The market is a massive naval ship running full steam ahead. It doesn’t stop on a dime. The markets could continue to rage. We recalibrate and adjust our asset allocations because when turning points come they will come quickly and seemingly come out of the blue. The Fed cannot react to every market twitch and if they are truly dedicated to reducing their balance sheet then they will have to raise their pain threshold and that makes the Fed Put lower (and more painful) in terms of the level of the S&P 500. For now we recalibrate, accept slightly lower rates of return and brace for a shock with non correlated assets as our cushion.
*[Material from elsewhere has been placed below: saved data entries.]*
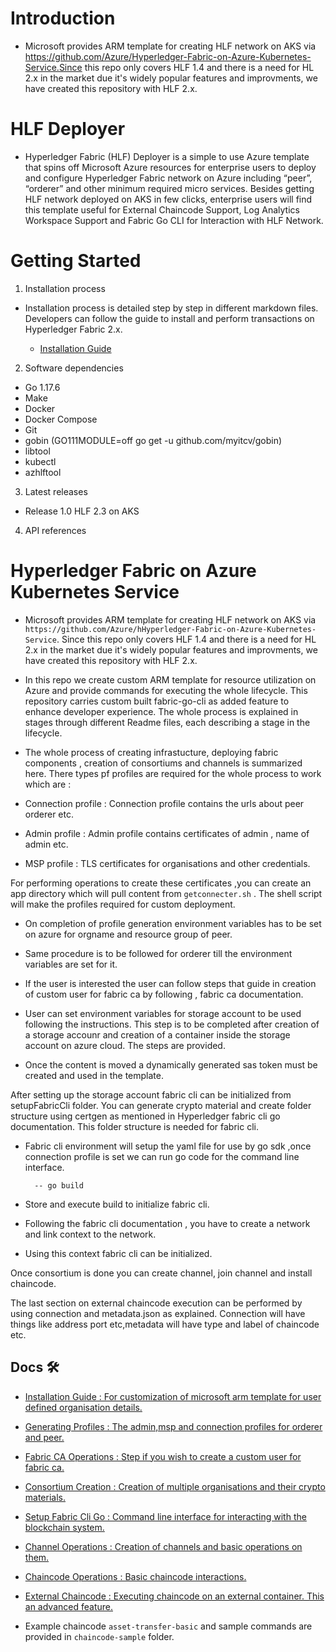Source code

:# Introduction 

- Microsoft provides ARM template for creating HLF network on AKS via https://github.com/Azure/Hyperledger-Fabric-on-Azure-Kubernetes-Service.Since this repo only covers HLF 1.4 and there is a need for HL 2.x in the market due it's widely popular features and improvments, we have created this repository with HLF 2.x.

# HLF Deployer 

- Hyperledger Fabric (HLF) Deployer is a simple to use Azure template that spins off Microsoft Azure resources for enterprise users to deploy and configure Hyperledger Fabric network on Azure including “peer”, “orderer” and other minimum required micro services. Besides getting HLF network deployed on AKS in few clicks, enterprise users will find this template useful for External Chaincode Support, Log Analytics Workspace Support and Fabric Go CLI for Interaction with HLF Network.   

# Getting Started

1.	Installation process
 - Installation process is detailed step by step in different markdown files. Developers can follow the guide to install and perform transactions on Hyperledger Fabric 2.x.
 
      - [Installation Guide](docs/InstallationGuide.md)


2.	Software dependencies
   -  Go 1.17.6
   -  Make
   -  Docker
   -  Docker Compose
   -  Git
   -  gobin (GO111MODULE=off go get -u github.com/myitcv/gobin)
   -  libtool
   -  kubectl
   -  azhlftool



3.	Latest releases
   - Release 1.0 HLF 2.3 on AKS


4.	API references

# Hyperledger Fabric on Azure Kubernetes Service

- Microsoft provides ARM template for creating HLF network on AKS via `https://github.com/Azure/hHyperledger-Fabric-on-Azure-Kubernetes-Service`.
Since this repo only covers HLF 1.4 and there is a need for HL 2.x in the market due it's widely popular features and improvments, we have created this repository with HLF 2.x.
  
- In this repo we create custom ARM template for resource utilization on Azure and provide commands for executing the whole lifecycle.
This repository carries custom built fabric-go-cli as added feature to enhance developer experience.
The whole process is explained in stages through different Readme files, each describing a stage in the lifecycle.


- The whole process of creating infrastucture, deploying fabric components , creation of consortiums and channels is summarized here.
There types pf profiles are required for the whole process to work which are :

- Connection profile : Connection profile contains the urls about peer orderer etc.
- Admin profile : Admin profile contains certificates of admin , name of admin etc.
- MSP profile : TLS certificates for organisations and other credentials.

For performing operations to create these certificates ,you can create an app directory which will pull content from `getconnecter.sh` .
The shell script will make the profiles required for custom deployment.

- On completion of profile generation environment variables has to be set on azure for orgname and resource group of peer.
- Same procedure is to be followed for orderer till the environment variables are set for it.


- If the user is interested the user can follow steps that guide in creation of custom user for fabric ca by following , fabric ca documentation.

- User can set environment variables for storage account to be used following the instructions. This step is to be completed after creation of a storage accounr and creation of a container inside the storage account on azure cloud. The steps are provided.
- Once the content is moved a dynamically generated sas token must be created and used in the template.


After setting up the storage account fabric cli can be initialized from setupFabricCli folder.
You can generate crypto material and create folder structure using certgen as mentioned in Hyperledger fabric cli go documentation.
This folder structure is needed for fabric cli.

- Fabric cli environment will setup the yaml file for use by go sdk ,once connection profile is set we can run go code for the command line interface.

        -- go build
- Store and execute build to initialize fabric cli.
- Following the fabric cli documentation , you have to create a network and link context to the network.
- Using this context fabric cli can be initialized.

Once consortium is done you can create channel, join channel and install chaincode.

The last section on external chaincode execution can be performed by using connection and metadata.json as explained.
Connection will have things like address port etc,metadata will have type and label of chaincode etc.


## Docs 🛠
- [Installation Guide : For customization of microsoft arm template for user defined organisation details.](docs/InstallationGuide.md)

- [Generating Profiles : The admin,msp and connection profiles for orderer and peer.](docs/CreatingProfiles.md)

- [Fabric CA Operations : Step if you wish to create a custom user for fabric ca.](docs/CA.md)

- [Consortium Creation : Creation of multiple organisations and their crypto materials.](docs/CreatingConsortiums.md)
- [Setup Fabric Cli Go : Command line interface for interacting with the blockchain system.](docs/FabricGoCli.md)
- [Channel Operations : Creation of channels and basic operations on them.](docs/ChannelOperations.md)
- [Chaincode Operations : Basic chaincode interactions.](docs/ChaincodeOperations.md)
- [External Chaincode : Executing chaincode on an external container. This an advanced feature.](docs/ExternalChaincode.md)
- Example chaincode `asset-transfer-basic` and sample commands are provided in `chaincode-sample` folder.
We continue to believe that central bank purchases will dictate asset pricing and while we can try and predict when asset flows will turn negative we cannot predict when markets will react to that reversal in flow. For now buy the dip still reigns while volatility selling strategies are de rigueur. In a self reinforcing loop the current paradigm reflects an assumption of the continuance of the status quo and trades built upon that will grow ever higher in AUM. That will make the break all the more painful and swift.

 What’s Next?

In economics, things take longer to happen than you think they will, and then they happen faster than you thought they could.”– Rudiger Dornbusch

Since November of 2016 we have postulated that we were on the verge of an animal spirits led melt up and we projected that much like 1987 we would see a 30-35% rally in markets before a letdown in prices. We may have underestimated the animal spirits. A strong 2017 followed by a strong start to 2018 could lead to further gains. We may also have underestimated current market structure as it may be causing markets to have longer, less volatile regimes and that regime change may become less and less frequent.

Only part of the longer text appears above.